Lieutenant-gouverneur de Java à 30 ans
En 1811, il se rend à Calcutta où se trouve le siège de la Compagnie britannique des Indes orientales. Il y rencontre le gouverneur général du Bengale, auquel il expose tout l’intérêt que représente l’île de Java. L’époque est troublée, les tensions sont grandes entre les puissances européennes car on est au milieu des guerres napoléoniennes et la Hollande est occupée par la France. Java, de par une position stratégique sur la route commerciale entre l’Inde et la Chine, justifie une expédition de 57 navires et 11 000 soldats, à laquelle Raffles se joint. Sitôt la faible résistance hollandaise vaincue, Raffles est promu lieutenant-gouverneur de Java. Il a 30 ans. Il redécouvre Borobudur, le plus grand temple bouddhiste du monde, datant du 9e siècle. Connu des habitants de l’île, le monument est alors enfoui sous une dense végétation. Si Raffles est un aventurier visionnaire, idéaliste, ambitieux et érudit, ce n’est pas un gestionnaire. Son séjour à Java est un succès à bien des égards, mais c’est un désastre financier pour la Compagnie des Indes orientales qui le rappelle à Londres en 1816. Anecdote non dépourvue d’intérêt, et qui nous éclaire sur la personnalité de Raffles : il s’arrête en route sur l’île de Sainte-Hélène, sur laquelle est emprisonné Napoléon Bonaparte. L’homme, qu’il admire, le reçoit mal, refusant le rôle de figurant que les Britanniques lui concèdent désormais.
Arrivée à Sumatra
Le retour ne s’annonce pas sous les meilleurs augures mais la publication des deux tomes de Histoire de Java, dont il est l’auteur, renverse la situation. L’ouvrage rencontre un immense succès, ce qui lui vaut d’être anobli. Raffles obtient de la Compagnie britannique des Indes orientales un nouveau poste, moins prestigieux. Il devient lieutenant-gouverneur de Bencoolen, sur l’île de Sumatra, établissement qui n’a jamais été rentable. Il s’y rend avec sa deuxième épouse, Sofia, qui mettra au monde leur enfant sur le bateau. La famille s’installe sur l’île de Sumatra en 1818. L’Empire napoléonien n’existe plus et la Hollande a repris le contrôle de l’archipel indonésien.
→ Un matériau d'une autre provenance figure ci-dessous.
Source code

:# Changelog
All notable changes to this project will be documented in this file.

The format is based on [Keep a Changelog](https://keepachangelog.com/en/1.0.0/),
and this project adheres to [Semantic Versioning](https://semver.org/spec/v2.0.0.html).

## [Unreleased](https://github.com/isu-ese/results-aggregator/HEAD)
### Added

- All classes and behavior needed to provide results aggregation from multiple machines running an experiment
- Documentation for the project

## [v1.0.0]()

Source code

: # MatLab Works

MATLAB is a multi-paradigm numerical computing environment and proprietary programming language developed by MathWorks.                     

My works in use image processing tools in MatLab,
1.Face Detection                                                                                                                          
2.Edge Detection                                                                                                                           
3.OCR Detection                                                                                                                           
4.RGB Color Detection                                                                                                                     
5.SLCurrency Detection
Raffles s’alarme de cette situation, constatant que « les Britanniques ne possèdent plus à présent un pouce de terre entre le cap de Bonne-Espérance et la Chine ». C’est dans ce contexte que se déroulera son aventure singapourienne (qui fera l’objet d’un prochain épisode). Les premières années à Sumatra furent heureuses. Raffles est tout à son ambition d’étendre l’influence de la Grande-Bretagne dans la région et de transformer Bancoolen en une colonie modèle. Il poursuit ses recherches et ses explorations à l’intérieur de l’île. Malheureusement, la perte de trois de ses quatre enfants, en moins de six mois, ainsi que la maladie qui le touche anéantit tant la félicité familiale que ses rêves de grandeur. Brisé, Raffles décide alors de prendre sa retraite et de rentrer en Angleterre, après toutefois un dernier séjour à Singapour. C’est un homme endetté qui quitte définitivement l’Asie de Sud-Est. Non seulement la Compagnie britannique des Indes orientales ne lui accorde pas de pension mais elle engage des poursuites pour qu’il rembourse les frais de l’expédition de Singapour. Stamford Raffles décède en juillet 1826, à l’âge de 45 ans, vraisemblablement d’une hémorragie cérébrale.